Boqueria? Barcelona’s Other Great Food Market

Just off Barcelona’s La Rambla, the pedestrianized street where tourists go to get their wallets and other valuables liberated, sits another one of the city’s main magnets of tourism: La Boqueria, or as it’s officially called Mercat de Sant Josep de la Boqueria. The market has been around since 1217, making it one of the oldest markets in Europe. Wherever I travel on the planet, I make a point to visit a city’s central market. They’re usually the best and cheapest places to eat, places where you sit shoulder to shoulder with locals in a salt-of-the-earth environment eating ingredients that were just plucked from the sea or a nearby field. I couldn’t wait to go to Boqueria with an empty stomach on a recent visit to Barcelona. There was only one problem: it was a circus. A metaphorical one, but still: there were more people milling about and standing in line to eat than hunks of pork byproducts hanging on hooks; more Tiva-sandle-clad, khaki-shorts-wearing tourists than at a Dave Mathews concert. Not that being around other tourists is always a bad thing. But I was hungry. I walked out frustrated, my stomach growling for good food.

But then something amazing happened. I stumbled upon the Mercat de Santa Caterina. Located La Ribera, Santa Caterina is smaller than Boqueria, there are fewer restaurants, and it’s a tad more sedate. But that’s the price you pay for having it mostly to yourself and the locals. The market, built in 1848, recently got a renovation and a new undulating Gaudi-esque rooftop, consisting of 325,000 colorful ceramic tiles by local architect Enric Miralles. There are 40 retail markets in and around Barcelona, but if you want one alternative to Boqueria, this is the place. At least I thought so on the afternoon I was there last month. There are still mountains of curvaceous Montserrat tomatoes, piles of pig parts, and huge displays of fresh seafood, but I spotted no one was wearing khaki shorts.

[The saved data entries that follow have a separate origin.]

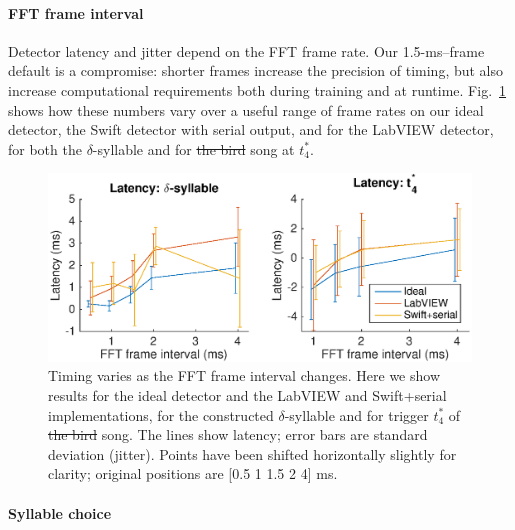 \documentclass[10pt,letterpaper]{article}
\newcommand\fig[1]{Fig.~\ref{#1}}
\renewcommand{\subsubsection}[1]{\paragraph{#1}}
\providecommand{\DIFaddtex}[1]{{\protect\color{blue}\uwave{#1}}} %
\providecommand{\DIFdeltex}[1]{{\protect\color{red}\sout{#1}}}                      %
\providecommand{\DIFaddbegin}{} %
\providecommand{\DIFaddend}{} %
\providecommand{\DIFdelbegin}{} %
\providecommand{\DIFdelend}{} %
\providecommand{\DIFaddFL}[1]{\DIFadd{#1}} %
\providecommand{\DIFdelFL}[1]{\DIFdel{#1}} %
\providecommand{\DIFaddbeginFL}{} %
\providecommand{\DIFaddendFL}{} %
\providecommand{\DIFdelbeginFL}{} %
\providecommand{\DIFdelendFL}{} %
\providecommand{\DIFadd}[1]{\texorpdfstring{\DIFaddtex{#1}}{#1}} %
\providecommand{\DIFdel}[1]{\texorpdfstring{\DIFdeltex{#1}}{}} %
\newcommand{\DIFscaledelfig}{0.5}
\newlength{\DIFdelgraphicswidth} %
\newlength{\DIFdelgraphicsheight} %
\newcommand{\DIFaddincludegraphics}[2][]{{\color{blue}\fbox{\DIFOincludegraphics[#1]{#2}}}} %
\newcommand{\DIFdelincludegraphics}[2][]{%
\sbox{\DIFdelgraphicsbox}{\DIFOincludegraphics[#1]{#2}}%
\settoboxwidth{\DIFdelgraphicswidth}{\DIFdelgraphicsbox} %
\settoboxtotalheight{\DIFdelgraphicsheight}{\DIFdelgraphicsbox} %
\scalebox{\DIFscaledelfig}{%
\parbox[b]{\DIFdelgraphicswidth}{\usebox{\DIFdelgraphicsbox}\\[-\baselineskip] \rule{\DIFdelgraphicswidth}{0em}}\llap{\resizebox{\DIFdelgraphicswidth}{\DIFdelgraphicsheight}{%
\setlength{\unitlength}{\DIFdelgraphicswidth}%
\begin{picture}(1,1)%
\thicklines\linethickness{2pt} %
{\color[rgb]{1,0,0}\put(0,0){\framebox(1,1){}}}%
{\color[rgb]{1,0,0}\put(0,0){\line( 1,1){1}}}%
{\color[rgb]{1,0,0}\put(0,1){\line(1,-1){1}}}%
\end{picture}%
}\hspace*{3pt}}} %
} %
\DeclareRobustCommand{\DIFaddbegin}{\DIFOaddbegin \let\includegraphics\DIFaddincludegraphics} %
\DeclareRobustCommand{\DIFaddend}{\DIFOaddend \let\includegraphics\DIFOincludegraphics} %
\DeclareRobustCommand{\DIFdelbegin}{\DIFOdelbegin \let\includegraphics\DIFdelincludegraphics} %
\DeclareRobustCommand{\DIFdelend}{\DIFOaddend \let\includegraphics\DIFOincludegraphics} %
\DeclareRobustCommand{\DIFaddbeginFL}{\DIFOaddbeginFL \let\includegraphics\DIFaddincludegraphics} %
\DeclareRobustCommand{\DIFaddendFL}{\DIFOaddendFL \let\includegraphics\DIFOincludegraphics} %
\DeclareRobustCommand{\DIFdelbeginFL}{\DIFOdelbeginFL \let\includegraphics\DIFdelincludegraphics} %
\DeclareRobustCommand{\DIFdelendFL}{\DIFOaddendFL \let\includegraphics\DIFOincludegraphics} %
\begin{document}
\subsubsection{FFT frame interval}

Detector latency and jitter depend on the FFT frame rate.  Our
1.5-ms--frame default is a compromise: shorter frames increase the
precision of timing, but also increase computational requirements both
during training and at runtime.  \fig{fig:TimingVsFrame} shows how
these numbers vary over a useful range of frame rates on our ideal
detector, the Swift detector with serial output, and for the LabVIEW
detector, for both the $\delta$-syllable and for \DIFdelbegin \DIFdel{the bird }\DIFdelend \DIFaddbegin \DIFadd{lny64's }\DIFaddend song at
$t^*_4$.

\begin{figure}
  \includegraphics[width=\textwidth]{Fig4}
  \caption{Timing varies as the FFT frame interval changes.  Here we
    show results for the ideal detector and the LabVIEW and
    Swift+serial implementations, for the constructed
    $\delta$-syllable and for trigger $t^*_4$ of \DIFdelbeginFL \DIFdelFL{the bird }\DIFdelendFL \DIFaddbeginFL \DIFaddFL{lny64's }\DIFaddendFL song.  The
    lines show latency; error bars are standard deviation (jitter).  Points have
    been shifted horizontally slightly for clarity; original positions are [0.5 1
      1.5 2 4] ms.}
  \label{fig:TimingVsFrame}
\end{figure}

\subsubsection{Syllable choice}
\end{document}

Best of all, there were places to sit at the food kiosks. I pulled up a bar stool at La Torna, situated next to the stall selling just eggs and across from a stall selling bread. I ordered the grilled squid, which was as fine a grilled squid I’ve ever tasted: brininess combined with just enough charcoal from the grill; the texture was a slightly chewy, but not too rubbery; intertwined in all this were hints of garlic and olive oil.

In between bites I’d sit back and watch the theater. I say that because the only other tourists eating there, some Australians who said they come here every time they’re in Barcelona, used that word to describe the place to me. “There are only three people working here,” said the portly Aussie, pointing to the two gregarious young women who work as servers and the one guy manning the grill. “But it’s just theater, man.”


And just as he finished, one of the women, having refilled my glass with more cava, slammed the bottle down into the ice bucket. Water from the bottom sprayed up and outward, hitting about five of us with cold water. Everyone cheered. We were baptized. It was just another day at Mercat di Santa Caterina.